Основной принцип дискурсивной психологии определяет орудия познания как символы и как наборы таких символических инструментов. В этом смысле обыденные языки являются наиболее важными объектами для исследования человеческой психики. Гибридная психология основывается на интуиции, согласно которой, несмотря на то, что в качестве инструмента, используемого людьми в процессе их деятельности, мозг может быть учтен в исследовании мира личностей, сами личности не могут быть описаны в качестве части мира нейронов и молекулярных процессов…

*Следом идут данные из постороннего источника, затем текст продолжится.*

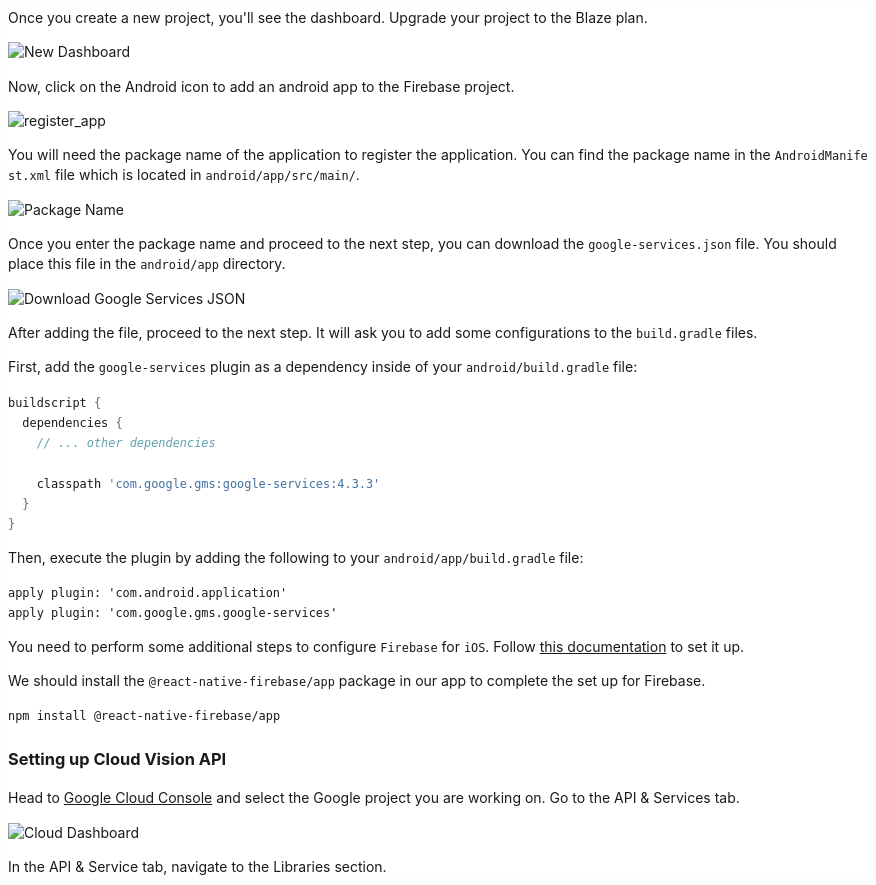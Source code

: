 Once you create a new project, you'll see the dashboard. Upgrade your project to the Blaze plan.

![New Dashboard](/engineering-education/react-native-firebase-landmark-recognition/new_dashboard.png)

Now, click on the Android icon to add an android app to the Firebase project.

![register_app](/engineering-education/react-native-firebase-landmark-recognition/register_app.png)

You will need the package name of the application to register the application. You can find the package name in the `AndroidManifest.xml` file which is located in `android/app/src/main/`.

![Package Name](/engineering-education/react-native-firebase-landmark-recognition/package_name.png)

Once you enter the package name and proceed to the next step, you can download the `google-services.json` file. You should place this file in the `android/app` directory.

![Download Google Services JSON](/engineering-education/react-native-firebase-landmark-recognition/download_services.json.png)

After adding the file, proceed to the next step. It will ask you to add some configurations to the `build.gradle` files.

First, add the `google-services` plugin as a dependency inside of your `android/build.gradle` file:

```gradle
buildscript {
  dependencies {
    // ... other dependencies

    classpath 'com.google.gms:google-services:4.3.3'
  }
}
```

Then, execute the plugin by adding the following to your `android/app/build.gradle` file:

```Gradle
apply plugin: 'com.android.application'
apply plugin: 'com.google.gms.google-services'
```

You need to perform some additional steps to configure `Firebase` for `iOS`. Follow [this documentation](https://rnfirebase.io/#3-ios-setup) to set it up.

We should install the `@react-native-firebase/app` package in our app to complete the set up for Firebase.

```bash
npm install @react-native-firebase/app
```

### Setting up Cloud Vision API
Head to [Google Cloud Console](https://console.cloud.google.com/) and select the Google project you are working on. Go to the API & Services tab.

![Cloud Dashboard](/engineering-education/react-native-firebase-landmark-recognition/cloud_dashboard.png)

In the API & Service tab, navigate to the Libraries section.
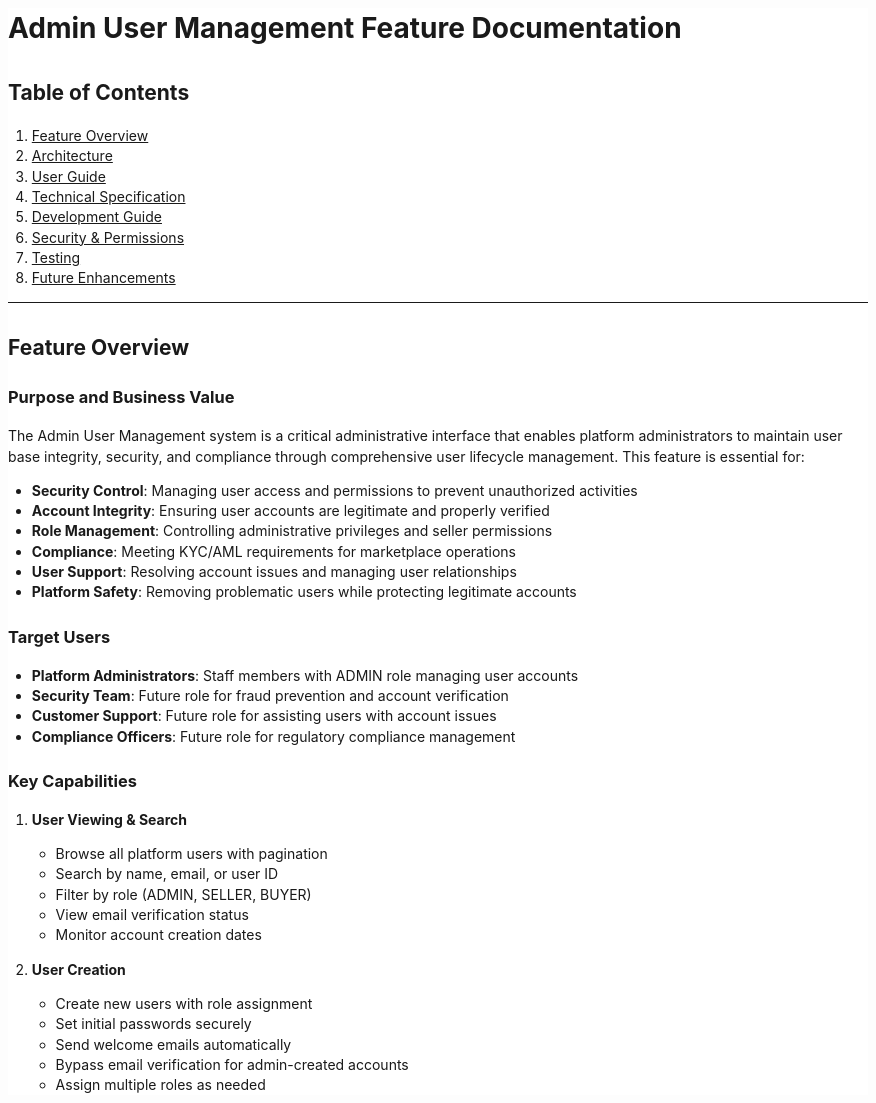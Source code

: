 # Admin User Management Feature Documentation

## Table of Contents
1. [Feature Overview](#feature-overview)
2. [Architecture](#architecture)
3. [User Guide](#user-guide)
4. [Technical Specification](#technical-specification)
5. [Development Guide](#development-guide)
6. [Security & Permissions](#security--permissions)
7. [Testing](#testing)
8. [Future Enhancements](#future-enhancements)

---

## Feature Overview

### Purpose and Business Value

The Admin User Management system is a critical administrative interface that enables platform administrators to maintain user base integrity, security, and compliance through comprehensive user lifecycle management. This feature is essential for:

- **Security Control**: Managing user access and permissions to prevent unauthorized activities
- **Account Integrity**: Ensuring user accounts are legitimate and properly verified
- **Role Management**: Controlling administrative privileges and seller permissions
- **Compliance**: Meeting KYC/AML requirements for marketplace operations
- **User Support**: Resolving account issues and managing user relationships
- **Platform Safety**: Removing problematic users while protecting legitimate accounts

### Target Users

- **Platform Administrators**: Staff members with ADMIN role managing user accounts
- **Security Team**: Future role for fraud prevention and account verification
- **Customer Support**: Future role for assisting users with account issues
- **Compliance Officers**: Future role for regulatory compliance management

### Key Capabilities

1. **User Viewing & Search**
   - Browse all platform users with pagination
   - Search by name, email, or user ID
   - Filter by role (ADMIN, SELLER, BUYER)
   - View email verification status
   - Monitor account creation dates

2. **User Creation**
   - Create new users with role assignment
   - Set initial passwords securely
   - Send welcome emails automatically
   - Bypass email verification for admin-created accounts
   - Assign multiple roles as needed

Перевод с английского А.А. Веретенникова



Панельная дискуссия


Карл Поппер и XXI век5


А.Л. Никифоров


В 2004 г. исполнилось 10 лет со дня смерти одного из наиболее известных философов XX столетия Карла Раймунда Поппера. На протяжении почти полувека его идеи привлекали внимание мирового философского сообщества, ему удалось создать школу, представителями которой были такие блестящие мыслители, как И. Лакатос, Дж. Агасси, У. Бартли, Дж. Уоткинс и другие. Работы Поппера хорошо известны в нашей стране. К ним уже давно привлечено сочувственное внимание многих известных исследователей. Так, В.Н. Садовский, анализируя воззрения Поппера по широкому кругу проблем, в значительной мере соглашается с ними. Более того, он считает, что Поппер «существенно предопределил судьбу развития философии, прежде всего, гносеологии по крайней мере на ближайшие десятилетия». «Смею думать, – замечает В.Н. Садовский, – что эволюционной эпистемологии Поппера... принадлежит большое будущее»6.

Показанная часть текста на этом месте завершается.